Директор «National Human Genome Research Institute» сказал: «Мы называли человеческий геном книгой жизни, в действительности же это три книги. Во-первых: книга историческая, ибо содержит багаж, свидетельствующий о своей истории, – все, что не дает летально вредной экспрессии, может спокойно переходить из поколения в поколение. Во-вторых: геном – это практический учебник и список составных частей, из которых мы построены. В-третьих: учебник медицины, которая глубже и совершеннее, чем традиционная, медицины на молекулярном уровне».
Наш геном содержит повторяющиеся копии различных генов, вызывающих болезни. Это как бы теневые возможности, которые мы все в себе несем. Возможно, стоило бы их изъять: но вопрос в том, что некоторые из величайших творцов, как, например, Достоевский, страдали эпилепсией или другими похожими болезнями и еще неизвестно, были ли эти болезни связаны с их гениальностью. Я не хотел бы быть торопливым евгеническим геннохирургом – это рискованное занятие.
Самая большая проблема заключается в том, что необходимы исследования на эмбриогенетическом материале. Британский парламент постановил, что на уровне бластоцисты исследования проводить еще можно, а Ватикан считает, что никогда нельзя. Одно кажется мне очевидным: тот момент, когда Стефенсон поставил паровую машину Уатта на колеса и построил первый локомотив, стал началом необратимого процесса развития железных дорог.

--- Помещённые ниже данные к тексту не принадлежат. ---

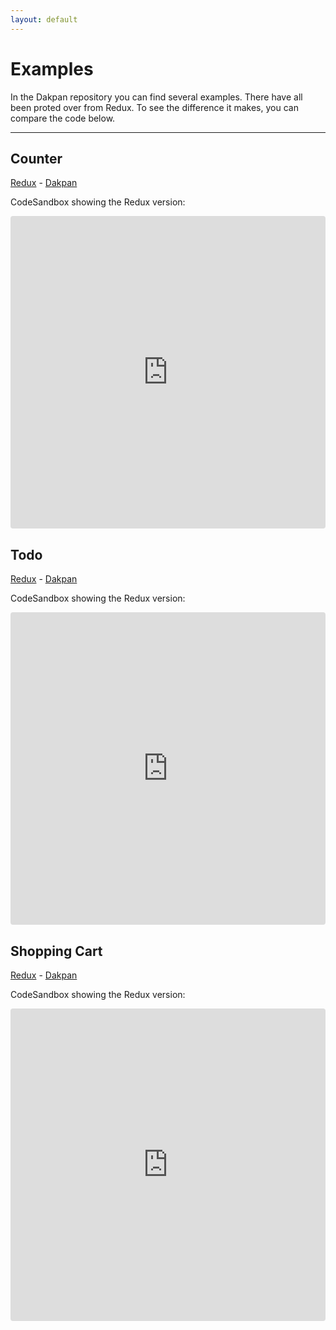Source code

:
 ```yaml
---
layout: default
---
```


# Examples

In the Dakpan repository you can find several examples. There have all been proted over from Redux. To see the difference it makes, you can compare the code below.

---

## Counter

[Redux](https://github.com/reduxjs/redux/tree/master/examples/counter) - [Dakpan](https://github.com/houfio/dakpan/tree/master/examples/counter)

CodeSandbox showing the Redux version:
<iframe src="https://codesandbox.io/embed/github/reduxjs/redux/tree/master/examples/counter?fontsize=14&view=preview" style="width:100%; height:500px; border:0; border-radius: 4px; overflow:hidden;" sandbox="allow-modals allow-forms allow-popups allow-scripts allow-same-origin"></iframe>

## Todo

[Redux](https://github.com/reduxjs/redux/tree/master/examples/todos) - [Dakpan](https://github.com/houfio/dakpan/tree/master/examples/todo)

CodeSandbox showing the Redux version:
<iframe src="https://codesandbox.io/embed/github/reduxjs/redux/tree/master/examples/todos?fontsize=14&view=preview" style="width:100%; height:500px; border:0; border-radius: 4px; overflow:hidden;" sandbox="allow-modals allow-forms allow-popups allow-scripts allow-same-origin"></iframe>

## Shopping Cart

[Redux](https://github.com/reduxjs/redux/tree/master/examples/shopping-cart) - [Dakpan](https://github.com/houfio/dakpan/tree/master/examples/shopping-cart)

CodeSandbox showing the Redux version:
<iframe src="https://codesandbox.io/embed/github/reduxjs/redux/tree/master/examples/shopping-cart?fontsize=14&view=preview" style="width:100%; height:500px; border:0; border-radius: 4px; overflow:hidden;" sandbox="allow-modals allow-forms allow-popups allow-scripts allow-same-origin"></iframe>
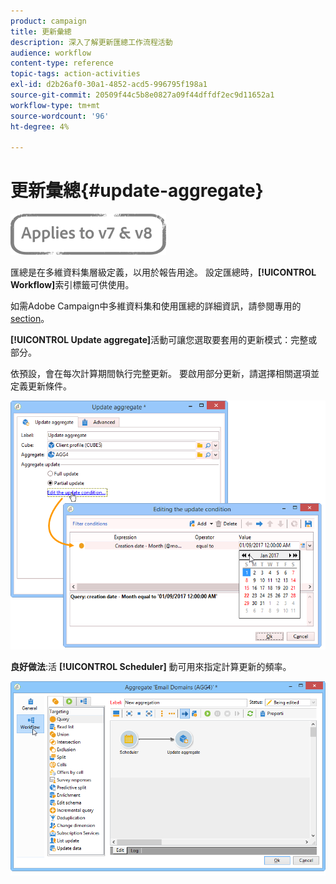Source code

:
 ```yaml
---
product: campaign
title: 更新彙總
description: 深入了解更新匯總工作流程活動
audience: workflow
content-type: reference
topic-tags: action-activities
exl-id: d2b26af0-30a1-4852-acd5-996795f198a1
source-git-commit: 20509f44c5b8e0827a09f44dffdf2ec9d11652a1
workflow-type: tm+mt
source-wordcount: '96'
ht-degree: 4%

---
```


# 更新彙總{#update-aggregate}

![](../../assets/common.svg)

匯總是在多維資料集層級定義，以用於報告用途。 設定匯總時，**[!UICONTROL Workflow]**&#x200B;索引標籤可供使用。

如需Adobe Campaign中多維資料集和使用匯總的詳細資訊，請參閱專用的[section](../../reporting/using/concepts-and-methodology.md#calculating-and-using-aggregates)。

**[!UICONTROL Update aggregate]**&#x200B;活動可讓您選取要套用的更新模式：完整或部分。

依預設，會在每次計算期間執行完整更新。 要啟用部分更新，請選擇相關選項並定義更新條件。

![](assets/s_advuser_cube_agregate_05.png)

**良好做法**:活 **[!UICONTROL Scheduler]** 動可用來指定計算更新的頻率。

![](assets/s_advuser_cube_agregate_04.png)
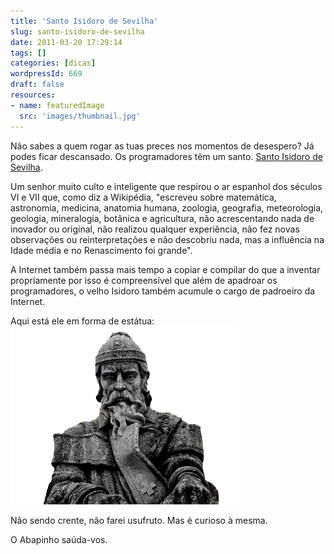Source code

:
 ```yaml
---
title: 'Santo Isidoro de Sevilha'
slug: santo-isidoro-de-sevilha
date: 2011-03-20 17:29:14
tags: []
categories: [dicas]
wordpressId: 669
draft: false
resources:
- name: featuredImage
  src: 'images/thumbnail.jpg'
---
```

Não sabes a quem rogar as tuas preces nos momentos de desespero? Já podes ficar descansado. Os programadores têm um santo. [Santo Isidoro de Sevilha][1].

Um senhor muito culto e inteligente que respirou o ar espanhol dos séculos VI e VII que, como diz a Wikipédia, "escreveu sobre matemática, astronomia, medicina, anatomia humana, zoologia, geografia, meteorologia, geologia, mineralogia, botânica e agricultura, não acrescentando nada de inovador ou original, não realizou qualquer experiência, não fez novas observações ou reinterpretações e não descobriu nada, mas a influência na Idade média e no Renascimento foi grande".

A Internet também passa mais tempo a copiar e compilar do que a inventar propriamente por isso é compreensível que além de apadroar os programadores, o velho Isidoro também acumule o cargo de padroeiro da Internet.

Aqui está ele em forma de estátua:
![image][2]

Não sendo crente, não farei usufruto. Mas é curioso à mesma.

O Abapinho saúda-vos.

   [1]: http://pt.wikipedia.org/wiki/Isidoro_de_Sevilha
   [2]: images/santo_isidoro2.png (Santo Isidoro)

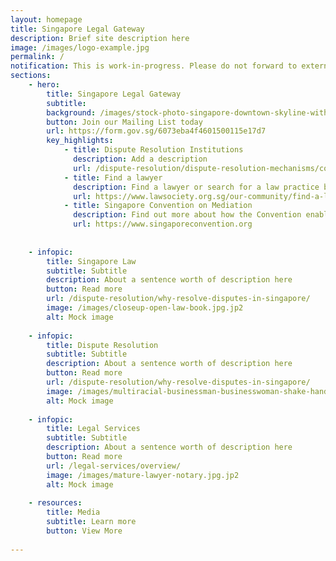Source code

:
 ```yaml
---
layout: homepage
title: Singapore Legal Gateway
description: Brief site description here
image: /images/logo-example.jpg
permalink: /
notification: This is work-in-progress. Please do not forward to externals.
sections:
    - hero:
        title: Singapore Legal Gateway
        subtitle: 
        background: /images/stock-photo-singapore-downtown-skyline-with-the-supreme-court-building-325857437.jpg
        button: Join our Mailing List today
        url: https://form.gov.sg/6073eba4f4601500115e17d7
        key_highlights:
            - title: Dispute Resolution Institutions
              description: Add a description
              url: /dispute-resolution/dispute-resolution-mechanisms/commercial-arbitration/
            - title: Find a lawyer
              description: Find a lawyer or search for a law practice by specialisation
              url: https://www.lawsociety.org.sg/our-community/find-a-lawyer/
            - title: Singapore Convention on Mediation
              description: Find out more about how the Convention enables disputing parties to enforce and invoke settlement agreements across borders
              url: https://www.singaporeconvention.org
 
        
    - infopic:
        title: Singapore Law
        subtitle: Subtitle
        description: About a sentence worth of description here
        button: Read more
        url: /dispute-resolution/why-resolve-disputes-in-singapore/
        image: /images/closeup-open-law-book.jpg.jp2
        alt: Mock image  
        
    - infopic:
        title: Dispute Resolution
        subtitle: Subtitle
        description: About a sentence worth of description here
        button: Read more
        url: /dispute-resolution/why-resolve-disputes-in-singapore/
        image: /images/multiracial-businessman-businesswoman-shake-hands.jpg.jp2
        alt: Mock image
    
    - infopic:
        title: Legal Services
        subtitle: Subtitle
        description: About a sentence worth of description here
        button: Read more
        url: /legal-services/overview/
        image: /images/mature-lawyer-notary.jpg.jp2
        alt: Mock image
        
    - resources:
        title: Media
        subtitle: Learn more
        button: View More
        
---
```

С того момента, когда расшифровали геном, дальнейшие исследования сдержать не удастся, хотя они и опасны.

 

Количество институтов, которые занимаются генетическими исследованиями, огромно. Американский специальный журнал «Science» и английский «Nature» состязались, кто первый опубликует данные о геноме. Сюда вторгся и неприятный коммерческий фактор, о котором я вообще раньше в связи с наукой – наивно! – и не думал. Однако в эту область вложены миллиарды, можно вспомнить хотя бы о фармакогеномике.
Лавина публикаций, касающихся исследований генома, напоминает мне то, что в спорте происходит в конце дистанции, то есть так называемый финишный рывок на ленточку. Ленточкой в данном случае является Нобелевская премия, и все спешат – дабы эту награду получить. А ведь Нобелевскую премию размножить не удастся, всех не удовлетворишь.
Ученые еще не сказали последнего слова, и мы не знаем, какие ужасные Франкенштейны, рвущиеся на вершину славы, объявятся сейчас. Мы живем в интересную эпоху: люди уже побывали на Луне, высвободили атомную энергию, даже Буша избрали в президенты. Так что основа, на которой зиждутся живые существа, меня не удивляет, а удивляет то, что я дожил до таких интересных времен.